Description: Therapeutic monoclonal antibodies kill target cells by multiple mechanisms including antibody-dependent cellular cytotoxicity (ADCC), antibody-dependent phagocytosis (ADP), complement-dependent cytotoxicity (CDC), and direct induction of apoptosis. Antibody binding to FcgRIIIA (CD16), which is expressed on NK cells, macrophages, and CD8+ cells, is essential for ADCC. MDX-1401 is a fully human monoclonal antibody of IgG1 (kappa) isotype that binds to human CD30. This second generation anti-CD30 antibody was derived from parental antibody MDX-060 but differs in that the oligosaccharides of the IgG1 lack fucose, a property that conveys increased antibody affinity for Fc receptor CD16 (FcgRIIIa) and thus stimulates both more potent and efficacious ADCC than a fucosylated IgG1. The KD of the parental antibody for CD30 expressed on L540 Hodgkin’s lymphoma cells is approximately 1.4 nM while the KD of MDX-1401 is 1.9 nM, demonstrating that binding affinity for antigen are nearly identical. However, the EC50 for MDX-1401 binding to CD16-transfected cells is approximately 3 nM compared to barely detectable binding by parental antibody, confirming that the absence of fucose conveys increased affinity for FcgRIIIa. Data is presented that demonstrates MDX-1401 has significantly improved potency and efficacy in an ADCC assay as evidenced by a decrease in EC50 as well as an increase in maximum specific lysis.
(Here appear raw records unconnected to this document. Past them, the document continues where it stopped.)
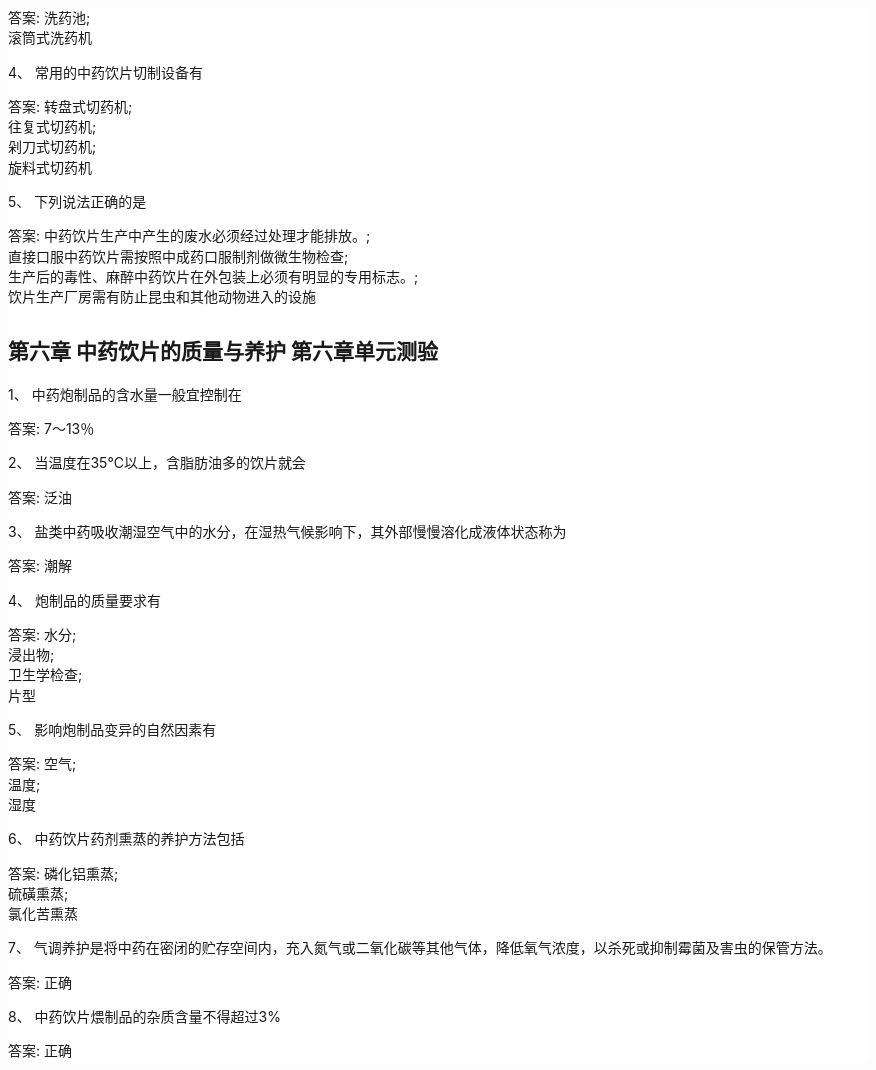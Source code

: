 答案: 洗药池;  
滚筒式洗药机

4、 常用的中药饮片切制设备有

答案: 转盘式切药机;  
往复式切药机;  
剁刀式切药机;  
旋料式切药机

5、 下列说法正确的是

答案: 中药饮片生产中产生的废水必须经过处理才能排放。;  
直接口服中药饮片需按照中成药口服制剂做微生物检查;  
生产后的毒性、麻醉中药饮片在外包装上必须有明显的专用标志。;  
饮片生产厂房需有防止昆虫和其他动物进入的设施

##

## 第六章 中药饮片的质量与养护 第六章单元测验

1、 中药炮制品的含水量一般宜控制在

答案: 7～13％

2、 当温度在35℃以上，含脂肪油多的饮片就会

答案: 泛油

3、 盐类中药吸收潮湿空气中的水分，在湿热气候影响下，其外部慢慢溶化成液体状态称为

答案: 潮解

4、 炮制品的质量要求有

答案: 水分;  
浸出物;  
卫生学检查;  
片型

5、 影响炮制品变异的自然因素有

答案: 空气;  
温度;  
湿度

6、 中药饮片药剂熏蒸的养护方法包括

答案: 磷化铝熏蒸;  
硫磺熏蒸;  
氯化苦熏蒸

7、 气调养护是将中药在密闭的贮存空间内，充入氮气或二氧化碳等其他气体，降低氧气浓度，以杀死或抑制霉菌及害虫的保管方法。

答案: 正确

8、 中药饮片煨制品的杂质含量不得超过3%

答案: 正确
Importantly, the enhanced ADCC activity is observed among a large panel of cell lines with varying numbers of CD30 receptors per cell, including one cell line with low antigen expression in which parental antibody failed to induce ADCC. MDX-1401 enhances ADCC activity with all polymorphic variants including lower affinity FcgRIIIa Phe/Phe158 and FcgRIIIa Phe/Val158 effector cells. Furthermore, MDX-1401 is efficacious in inhibiting growth of CD30+ tumor xenografts in mice. The low doses of antibody required for ADCC activity irrespective of donor genotype, the capacity to mediate ADCC of target cells expressing low levels of CD30, and increased in vivo efficacy support the development of MDX-1401 for treatment of malignant lymphoma. Phase 1 studies in subjects with Hodgkin’s lymphoma are currently underway.